WHAT IS BEING ASKED >>
Beginning at the line that includes "doi:[10.1002/mrm.28768](https://doi.org/10.1002/mrm.28768)" in the entries below, print each line exactly as it appears, through the last one.

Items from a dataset
********

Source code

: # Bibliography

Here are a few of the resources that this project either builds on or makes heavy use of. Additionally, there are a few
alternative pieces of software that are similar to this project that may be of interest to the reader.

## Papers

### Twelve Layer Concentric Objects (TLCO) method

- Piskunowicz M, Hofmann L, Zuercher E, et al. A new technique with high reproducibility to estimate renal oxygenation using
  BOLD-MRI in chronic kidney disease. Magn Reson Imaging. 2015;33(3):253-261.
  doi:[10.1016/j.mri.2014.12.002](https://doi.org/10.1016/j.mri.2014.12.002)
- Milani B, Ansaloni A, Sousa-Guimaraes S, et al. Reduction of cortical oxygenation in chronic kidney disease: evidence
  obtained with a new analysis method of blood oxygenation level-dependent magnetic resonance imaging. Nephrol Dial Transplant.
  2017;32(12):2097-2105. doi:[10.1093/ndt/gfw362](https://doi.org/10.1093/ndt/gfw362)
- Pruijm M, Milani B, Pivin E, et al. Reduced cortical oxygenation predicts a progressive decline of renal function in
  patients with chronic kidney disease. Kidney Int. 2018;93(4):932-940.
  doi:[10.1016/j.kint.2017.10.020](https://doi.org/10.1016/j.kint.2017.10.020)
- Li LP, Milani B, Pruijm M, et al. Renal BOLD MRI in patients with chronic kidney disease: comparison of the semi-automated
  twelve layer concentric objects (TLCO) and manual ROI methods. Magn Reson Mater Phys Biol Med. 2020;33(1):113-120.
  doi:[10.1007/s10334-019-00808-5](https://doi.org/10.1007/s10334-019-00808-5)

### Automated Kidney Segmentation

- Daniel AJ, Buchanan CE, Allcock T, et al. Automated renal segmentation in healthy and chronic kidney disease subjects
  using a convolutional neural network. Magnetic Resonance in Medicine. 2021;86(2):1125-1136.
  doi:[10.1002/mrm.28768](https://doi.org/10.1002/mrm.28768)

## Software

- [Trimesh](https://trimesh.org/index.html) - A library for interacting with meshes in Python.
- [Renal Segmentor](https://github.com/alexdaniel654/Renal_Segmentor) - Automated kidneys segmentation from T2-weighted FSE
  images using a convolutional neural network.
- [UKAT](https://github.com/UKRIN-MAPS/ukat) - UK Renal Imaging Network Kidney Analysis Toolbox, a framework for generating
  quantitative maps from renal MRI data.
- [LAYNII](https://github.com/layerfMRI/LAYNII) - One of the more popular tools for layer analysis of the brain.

********

SOLUTION TO THE PROBLEM >>
  doi:[10.1002/mrm.28768](https://doi.org/10.1002/mrm.28768)

## Software

- [Trimesh](https://trimesh.org/index.html) - A library for interacting with meshes in Python.
- [Renal Segmentor](https://github.com/alexdaniel654/Renal_Segmentor) - Automated kidneys segmentation from T2-weighted FSE
  images using a convolutional neural network.
- [UKAT](https://github.com/UKRIN-MAPS/ukat) - UK Renal Imaging Network Kidney Analysis Toolbox, a framework for generating
  quantitative maps from renal MRI data.
- [LAYNII](https://github.com/layerfMRI/LAYNII) - One of the more popular tools for layer analysis of the brain.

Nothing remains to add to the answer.